There is mounting evidence that strongly suggests that RNA may have played a pivotal role in information storage in the early evolution of cellular life. As I have postulated above, tRNAs may have been abundant. Additionally, evidence for the role of RNA in information storage includes:
 
  • The discovery of RNA that possesses catalytic activity referred to as ribozymes. There is a ribozyme that has been found in the core of ribosomes.   
  • The discovery of small pieces of RNA that can readily bind to a variety of organic molecules and that are found on the ends of mRNA in prokaryotes. These pieces function as switches that can turn translation on or off and are referred to as riboswitches. 
  • Double-stranded RNA that can silence gene transcription in a complex referred to as RISC.

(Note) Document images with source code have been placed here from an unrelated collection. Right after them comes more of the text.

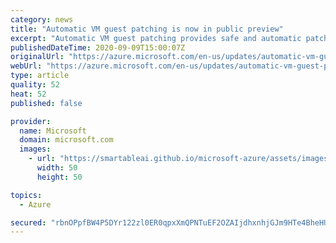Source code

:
 ```yaml
---
category: news
title: "Automatic VM guest patching is now in public preview"
excerpt: "Automatic VM guest patching provides safe and automatic patching for virtual machines to simplify update management and maintain security compliance. "
publishedDateTime: 2020-09-09T15:00:07Z
originalUrl: "https://azure.microsoft.com/en-us/updates/automatic-vm-guest-patching-now-in-preview/"
webUrl: "https://azure.microsoft.com/en-us/updates/automatic-vm-guest-patching-now-in-preview/"
type: article
quality: 52
heat: 52
published: false

provider:
  name: Microsoft
  domain: microsoft.com
  images:
    - url: "https://smartableai.github.io/microsoft-azure/assets/images/organizations/microsoft.com-50x50.jpg"
      width: 50
      height: 50

topics:
  - Azure

secured: "rbnOPpfBW4P5DYr122zl0ER0qpxXmQPNTuEF2OZAIjdhxnhjGJm9HTe4BheHUazvHno0rzpe0uehdgcuivvfoNQppXhmL3vkDlF3lA1O1m+u+bsh/tpWw1eaJiOuUwDTiFyzHzbYlQZD/g5tQgliz/b7FDaWhedtvBIbF8JCIepeRW6F22hhi/FLvFsj+sblnZ7bsVAwmU+xFSUxtjD38Zbzht629Xj12m/LRdQ2+kASr9O1A/As/Vlp+qV93ayKw0n9zwUqYieEMeWfvchTeDdR02kxJViAo61Dknp2G6HGLqLXDEjf+EOMqU9noC8iFhm/5SFlNBdwc5BJB5YoQg6k1JMvordlKzEX2ZMm14I=;Eco9YNfI9rjm2yYmdcoD+Q=="
---
```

  • What is now referred to as the anti-codon region of tRNA may have been used to make mRNA possibly happening spontaneously utilizing an environment rich in small pieces of RNA or assisted by a ribozyme. These nascent mRNAs served as templates for the further synthesis of specific and biologically valuable proteins. Whether or not such associations are possible today in conditions that simulate the pre-biotic environment would need to be tested. It is possible that “ancient” RNA had a different structure than the current form. This early mechanism was probably inefficient and prone to error.
 
These early cells were infiltrated by a competing entity that gradually assumed a symbiotic relationship and was to become what is now referred to as ribosomes. These structures contributed a much more efficient mechanism for the synthesis of proteins.  In addition, the mitochondria found in eukaryotic cells and the chloroplasts found uniquely in plant cells have their own nucleic acid and most probably were once independent organisms that also assumed a symbiotic relationship with their host cells.
 
Messenger RNAs were no longer able to sustain the growing complexity of cell life as embodied in metabolism and energy transfer mechanisms. A more highly conserved store of information was required. The appearance of an enzyme capable of using mRNA as a template to make highly stable double-stranded DNA encouraged the further development of cellular complexity and evolution. This transition was necessitated by the fact that the extra-cellular environment was no longer as rich in nutrients and building materials as was previously the case. It has become clear that large portions of the genome of humans and other complex organisms are made up of retrotransposons. There are relatively small pieces of DNA that code for reverse transcriptases that allow for copying of these segments and ultimately inserting them in other places in the genome. These were originally discovered by McClintock and referred to as so-called “jumping genes.” Integration of these pieces in the promoter or structural regions of active genes can have profound impacts on gene expression. Certain diseases have been associated with this process. Furthermore, there are retrotransposons that have been conserved among and between organisms. This suggests that the increasing complexity of the genome as seen in evolution may be in large due to retrotransposons. In addition, retrotransposons have many characteristics similar to retroviruses suggesting that retroviruses may have played a significant role in delivering novel genetic material to the genome.
In conclusion, the particular scenario I have outlined represents one possible pathway that may have taken place that was responsible for the evolution of cellular life as we know it from prebiotic conditions that existed on planet Earth billions of years ago.